══ SUPPLIED DATA ══

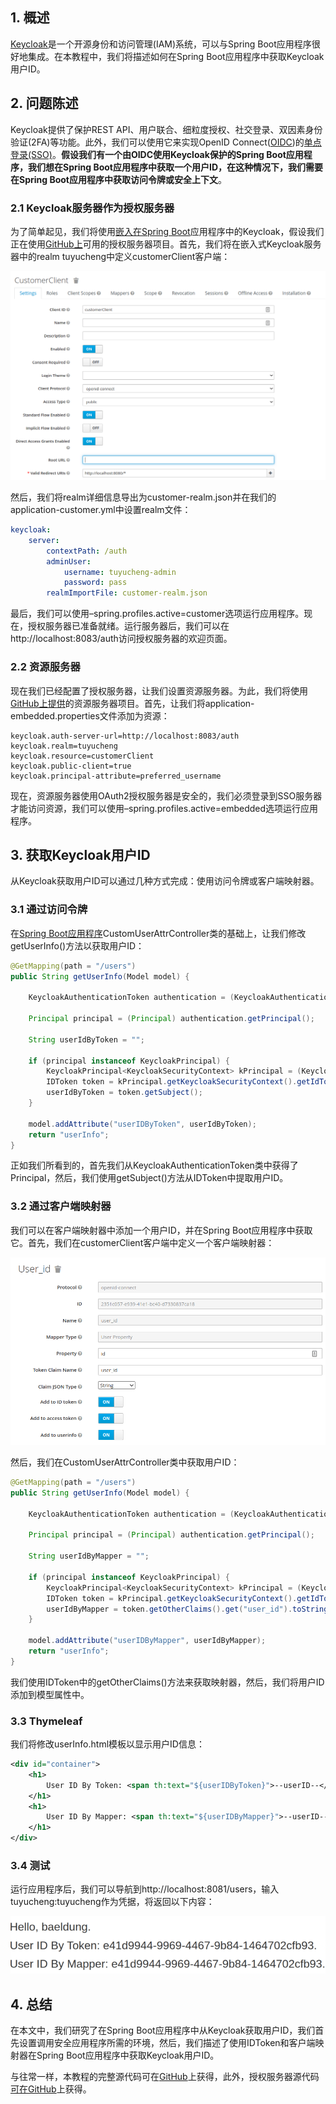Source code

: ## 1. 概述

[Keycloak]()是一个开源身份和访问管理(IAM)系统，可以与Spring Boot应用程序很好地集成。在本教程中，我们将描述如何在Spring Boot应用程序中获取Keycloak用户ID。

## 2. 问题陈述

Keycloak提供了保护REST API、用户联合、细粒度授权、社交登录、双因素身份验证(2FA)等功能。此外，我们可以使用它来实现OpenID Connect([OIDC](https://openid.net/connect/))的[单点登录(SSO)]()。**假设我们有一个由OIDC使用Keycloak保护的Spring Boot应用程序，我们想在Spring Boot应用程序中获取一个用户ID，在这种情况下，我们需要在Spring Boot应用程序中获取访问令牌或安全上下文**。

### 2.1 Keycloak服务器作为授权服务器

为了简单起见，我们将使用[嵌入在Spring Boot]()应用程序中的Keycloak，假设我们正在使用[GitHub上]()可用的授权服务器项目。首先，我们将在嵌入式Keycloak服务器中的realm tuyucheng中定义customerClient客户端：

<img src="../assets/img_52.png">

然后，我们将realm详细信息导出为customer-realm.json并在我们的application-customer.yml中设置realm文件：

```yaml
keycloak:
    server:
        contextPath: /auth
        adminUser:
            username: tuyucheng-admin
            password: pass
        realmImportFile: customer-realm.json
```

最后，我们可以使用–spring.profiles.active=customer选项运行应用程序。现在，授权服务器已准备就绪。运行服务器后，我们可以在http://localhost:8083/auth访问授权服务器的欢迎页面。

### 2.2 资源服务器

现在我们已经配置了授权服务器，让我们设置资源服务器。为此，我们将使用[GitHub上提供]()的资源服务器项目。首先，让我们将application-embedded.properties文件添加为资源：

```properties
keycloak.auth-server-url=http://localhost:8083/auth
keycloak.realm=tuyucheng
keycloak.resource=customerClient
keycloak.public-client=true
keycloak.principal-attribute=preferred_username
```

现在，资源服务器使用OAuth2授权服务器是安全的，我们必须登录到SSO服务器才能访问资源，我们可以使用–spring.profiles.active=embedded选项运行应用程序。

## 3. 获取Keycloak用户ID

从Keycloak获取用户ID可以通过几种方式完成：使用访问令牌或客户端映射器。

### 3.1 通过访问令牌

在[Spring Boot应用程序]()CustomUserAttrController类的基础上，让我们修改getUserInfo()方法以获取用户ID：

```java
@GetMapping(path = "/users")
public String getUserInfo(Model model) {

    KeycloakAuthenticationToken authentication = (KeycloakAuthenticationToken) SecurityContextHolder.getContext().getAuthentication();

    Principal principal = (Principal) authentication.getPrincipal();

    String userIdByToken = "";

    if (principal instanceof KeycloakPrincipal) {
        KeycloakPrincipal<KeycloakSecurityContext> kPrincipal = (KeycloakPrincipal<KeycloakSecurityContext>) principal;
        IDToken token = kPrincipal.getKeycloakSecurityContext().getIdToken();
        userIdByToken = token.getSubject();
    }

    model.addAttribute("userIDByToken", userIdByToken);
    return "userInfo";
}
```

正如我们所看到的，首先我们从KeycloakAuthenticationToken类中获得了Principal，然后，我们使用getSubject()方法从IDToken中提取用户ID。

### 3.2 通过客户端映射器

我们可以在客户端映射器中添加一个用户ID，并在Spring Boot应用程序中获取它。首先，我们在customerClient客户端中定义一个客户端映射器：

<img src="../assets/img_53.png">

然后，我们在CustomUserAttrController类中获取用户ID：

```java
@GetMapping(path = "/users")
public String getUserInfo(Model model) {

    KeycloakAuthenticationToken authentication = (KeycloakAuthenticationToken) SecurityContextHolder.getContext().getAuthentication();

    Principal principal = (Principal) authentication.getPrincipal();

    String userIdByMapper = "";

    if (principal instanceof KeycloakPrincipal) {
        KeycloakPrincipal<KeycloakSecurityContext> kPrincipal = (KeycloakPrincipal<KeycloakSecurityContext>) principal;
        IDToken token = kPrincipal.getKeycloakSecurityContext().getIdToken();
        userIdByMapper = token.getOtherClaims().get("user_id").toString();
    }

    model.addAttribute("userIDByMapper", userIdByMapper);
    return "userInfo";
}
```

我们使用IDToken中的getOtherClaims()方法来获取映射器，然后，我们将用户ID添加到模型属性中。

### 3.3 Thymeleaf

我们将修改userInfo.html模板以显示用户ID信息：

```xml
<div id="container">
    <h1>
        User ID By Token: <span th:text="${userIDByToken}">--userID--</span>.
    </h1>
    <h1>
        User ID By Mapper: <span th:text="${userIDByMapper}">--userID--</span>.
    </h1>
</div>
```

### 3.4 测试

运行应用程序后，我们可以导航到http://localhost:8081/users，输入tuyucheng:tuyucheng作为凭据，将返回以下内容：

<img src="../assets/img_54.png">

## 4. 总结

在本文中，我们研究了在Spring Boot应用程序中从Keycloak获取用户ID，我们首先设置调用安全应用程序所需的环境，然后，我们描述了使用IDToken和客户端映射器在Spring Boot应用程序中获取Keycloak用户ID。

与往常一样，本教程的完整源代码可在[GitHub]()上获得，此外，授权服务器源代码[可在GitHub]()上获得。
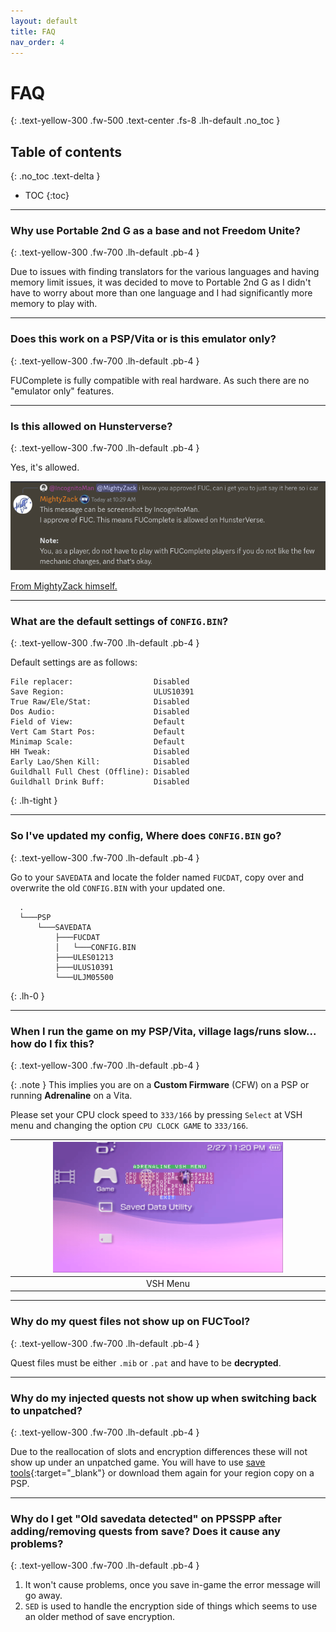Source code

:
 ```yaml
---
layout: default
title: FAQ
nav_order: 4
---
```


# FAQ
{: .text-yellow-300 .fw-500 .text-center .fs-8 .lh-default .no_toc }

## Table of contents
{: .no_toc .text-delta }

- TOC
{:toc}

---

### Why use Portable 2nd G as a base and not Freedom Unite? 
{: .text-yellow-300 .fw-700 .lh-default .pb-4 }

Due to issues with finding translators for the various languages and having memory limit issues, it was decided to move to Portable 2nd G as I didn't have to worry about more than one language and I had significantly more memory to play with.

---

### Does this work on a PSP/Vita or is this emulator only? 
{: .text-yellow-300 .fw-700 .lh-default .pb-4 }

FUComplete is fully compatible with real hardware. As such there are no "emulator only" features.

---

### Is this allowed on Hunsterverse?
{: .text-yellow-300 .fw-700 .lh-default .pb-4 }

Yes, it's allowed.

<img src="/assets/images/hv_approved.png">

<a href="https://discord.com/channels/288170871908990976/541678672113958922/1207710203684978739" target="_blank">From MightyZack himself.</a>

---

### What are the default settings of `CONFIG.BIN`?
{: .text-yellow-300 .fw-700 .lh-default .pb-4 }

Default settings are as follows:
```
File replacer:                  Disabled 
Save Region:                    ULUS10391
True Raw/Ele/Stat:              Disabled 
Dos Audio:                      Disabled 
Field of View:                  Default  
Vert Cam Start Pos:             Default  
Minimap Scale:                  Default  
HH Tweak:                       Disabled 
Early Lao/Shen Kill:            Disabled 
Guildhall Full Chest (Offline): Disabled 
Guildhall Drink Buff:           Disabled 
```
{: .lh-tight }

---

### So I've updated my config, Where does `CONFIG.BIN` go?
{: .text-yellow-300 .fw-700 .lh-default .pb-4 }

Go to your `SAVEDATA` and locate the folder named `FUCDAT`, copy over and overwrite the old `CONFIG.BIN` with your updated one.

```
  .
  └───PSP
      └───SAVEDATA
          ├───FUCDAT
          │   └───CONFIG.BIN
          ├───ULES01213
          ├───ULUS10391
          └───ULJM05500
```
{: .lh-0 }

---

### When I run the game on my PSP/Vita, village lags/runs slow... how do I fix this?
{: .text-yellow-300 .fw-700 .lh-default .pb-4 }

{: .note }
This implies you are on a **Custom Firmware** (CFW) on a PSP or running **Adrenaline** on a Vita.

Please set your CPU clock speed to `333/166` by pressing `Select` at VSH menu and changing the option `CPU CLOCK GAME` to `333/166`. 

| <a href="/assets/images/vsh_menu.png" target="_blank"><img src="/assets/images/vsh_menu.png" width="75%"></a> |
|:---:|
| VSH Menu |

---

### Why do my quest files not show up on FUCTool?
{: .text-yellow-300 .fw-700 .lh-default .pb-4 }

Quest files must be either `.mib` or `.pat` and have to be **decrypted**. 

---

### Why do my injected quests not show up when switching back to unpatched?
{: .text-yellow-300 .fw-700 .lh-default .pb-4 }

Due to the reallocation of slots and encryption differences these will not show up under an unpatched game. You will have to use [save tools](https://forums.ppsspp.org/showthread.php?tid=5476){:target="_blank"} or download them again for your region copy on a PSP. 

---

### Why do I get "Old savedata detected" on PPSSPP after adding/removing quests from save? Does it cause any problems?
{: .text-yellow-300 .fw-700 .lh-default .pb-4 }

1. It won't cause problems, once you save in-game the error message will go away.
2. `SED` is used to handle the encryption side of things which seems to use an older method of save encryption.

═══
══ SUPPLIED DATA ══

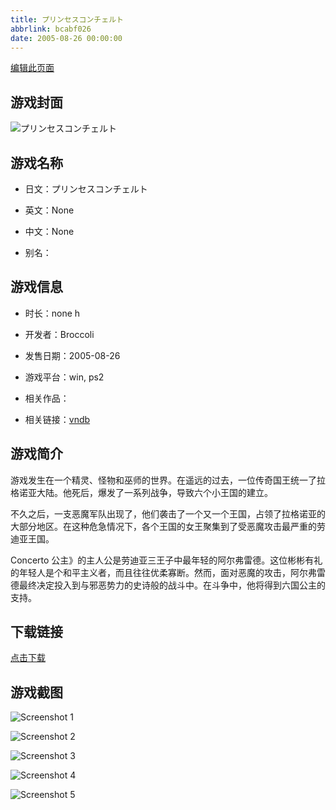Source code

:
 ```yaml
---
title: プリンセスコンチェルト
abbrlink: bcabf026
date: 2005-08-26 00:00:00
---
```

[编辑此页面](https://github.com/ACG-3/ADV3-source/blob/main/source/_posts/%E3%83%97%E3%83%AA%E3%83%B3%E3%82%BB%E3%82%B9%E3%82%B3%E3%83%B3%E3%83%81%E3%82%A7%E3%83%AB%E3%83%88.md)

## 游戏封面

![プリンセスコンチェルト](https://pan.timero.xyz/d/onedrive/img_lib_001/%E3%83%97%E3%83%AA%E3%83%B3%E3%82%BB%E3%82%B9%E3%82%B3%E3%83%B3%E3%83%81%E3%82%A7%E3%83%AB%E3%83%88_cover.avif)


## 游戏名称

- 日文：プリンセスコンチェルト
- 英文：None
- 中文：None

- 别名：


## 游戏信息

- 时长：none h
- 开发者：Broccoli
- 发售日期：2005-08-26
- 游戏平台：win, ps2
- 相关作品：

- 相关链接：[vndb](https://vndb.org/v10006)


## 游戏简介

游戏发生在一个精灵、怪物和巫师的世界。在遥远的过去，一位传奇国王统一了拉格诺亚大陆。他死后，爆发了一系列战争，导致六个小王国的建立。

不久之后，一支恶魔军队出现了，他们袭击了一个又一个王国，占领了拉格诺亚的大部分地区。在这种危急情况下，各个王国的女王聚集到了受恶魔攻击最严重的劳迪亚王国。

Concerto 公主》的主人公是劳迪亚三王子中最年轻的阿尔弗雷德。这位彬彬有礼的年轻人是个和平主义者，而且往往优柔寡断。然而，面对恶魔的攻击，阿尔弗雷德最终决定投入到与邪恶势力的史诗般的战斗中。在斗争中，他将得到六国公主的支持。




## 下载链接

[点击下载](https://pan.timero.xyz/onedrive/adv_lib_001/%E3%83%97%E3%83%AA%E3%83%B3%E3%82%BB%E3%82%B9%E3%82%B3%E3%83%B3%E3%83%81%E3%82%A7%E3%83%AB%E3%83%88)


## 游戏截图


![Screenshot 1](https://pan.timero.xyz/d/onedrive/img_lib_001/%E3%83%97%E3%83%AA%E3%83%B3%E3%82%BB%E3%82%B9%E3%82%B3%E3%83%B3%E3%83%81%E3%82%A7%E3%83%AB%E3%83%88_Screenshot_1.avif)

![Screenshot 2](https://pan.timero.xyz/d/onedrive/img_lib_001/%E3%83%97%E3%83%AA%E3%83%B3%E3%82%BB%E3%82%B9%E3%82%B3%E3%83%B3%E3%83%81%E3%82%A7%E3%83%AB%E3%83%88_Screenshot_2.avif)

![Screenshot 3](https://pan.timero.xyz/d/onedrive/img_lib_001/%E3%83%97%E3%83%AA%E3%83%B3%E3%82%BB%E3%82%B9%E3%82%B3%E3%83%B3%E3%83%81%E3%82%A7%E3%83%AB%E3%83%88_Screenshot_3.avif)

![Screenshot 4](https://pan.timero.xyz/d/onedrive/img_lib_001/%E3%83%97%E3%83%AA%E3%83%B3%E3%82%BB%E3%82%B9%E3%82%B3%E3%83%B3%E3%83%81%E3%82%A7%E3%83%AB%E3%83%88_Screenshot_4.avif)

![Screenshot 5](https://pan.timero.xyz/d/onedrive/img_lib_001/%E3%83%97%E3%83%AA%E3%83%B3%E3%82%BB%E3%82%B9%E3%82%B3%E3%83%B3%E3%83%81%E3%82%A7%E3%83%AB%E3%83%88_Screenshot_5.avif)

═══
══ SUPPLIED DATA ══

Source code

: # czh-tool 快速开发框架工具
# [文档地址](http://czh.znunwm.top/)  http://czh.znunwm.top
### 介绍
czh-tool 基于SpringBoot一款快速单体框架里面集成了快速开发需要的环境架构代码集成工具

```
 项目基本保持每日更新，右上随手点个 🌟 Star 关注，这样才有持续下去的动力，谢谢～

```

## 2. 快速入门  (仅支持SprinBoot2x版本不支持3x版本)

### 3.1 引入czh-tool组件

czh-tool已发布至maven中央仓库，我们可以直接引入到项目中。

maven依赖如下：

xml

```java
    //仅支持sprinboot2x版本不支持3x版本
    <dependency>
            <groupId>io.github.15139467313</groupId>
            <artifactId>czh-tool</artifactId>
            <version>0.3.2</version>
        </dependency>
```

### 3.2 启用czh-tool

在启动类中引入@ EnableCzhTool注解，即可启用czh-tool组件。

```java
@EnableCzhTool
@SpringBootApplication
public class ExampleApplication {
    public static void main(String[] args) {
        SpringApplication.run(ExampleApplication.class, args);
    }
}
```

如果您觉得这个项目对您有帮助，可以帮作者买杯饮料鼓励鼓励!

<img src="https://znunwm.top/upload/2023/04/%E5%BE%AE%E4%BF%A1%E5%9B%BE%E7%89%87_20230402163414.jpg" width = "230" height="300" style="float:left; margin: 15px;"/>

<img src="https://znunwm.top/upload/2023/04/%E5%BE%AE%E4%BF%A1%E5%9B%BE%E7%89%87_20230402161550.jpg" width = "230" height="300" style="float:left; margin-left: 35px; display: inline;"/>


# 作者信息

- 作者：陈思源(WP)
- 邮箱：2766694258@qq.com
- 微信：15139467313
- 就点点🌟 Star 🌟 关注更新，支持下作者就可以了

═══

WHAT IS REQUIRED:
When a line in the data contains the string "assets", copy that line.

ANSWER FOR THE TASK:
<img src="../assets/img_52.png">
<img src="../assets/img_53.png">
<img src="../assets/img_54.png">
<img src="/assets/images/hv_approved.png">
| <a href="/assets/images/vsh_menu.png" target="_blank"><img src="/assets/images/vsh_menu.png" width="75%"></a> |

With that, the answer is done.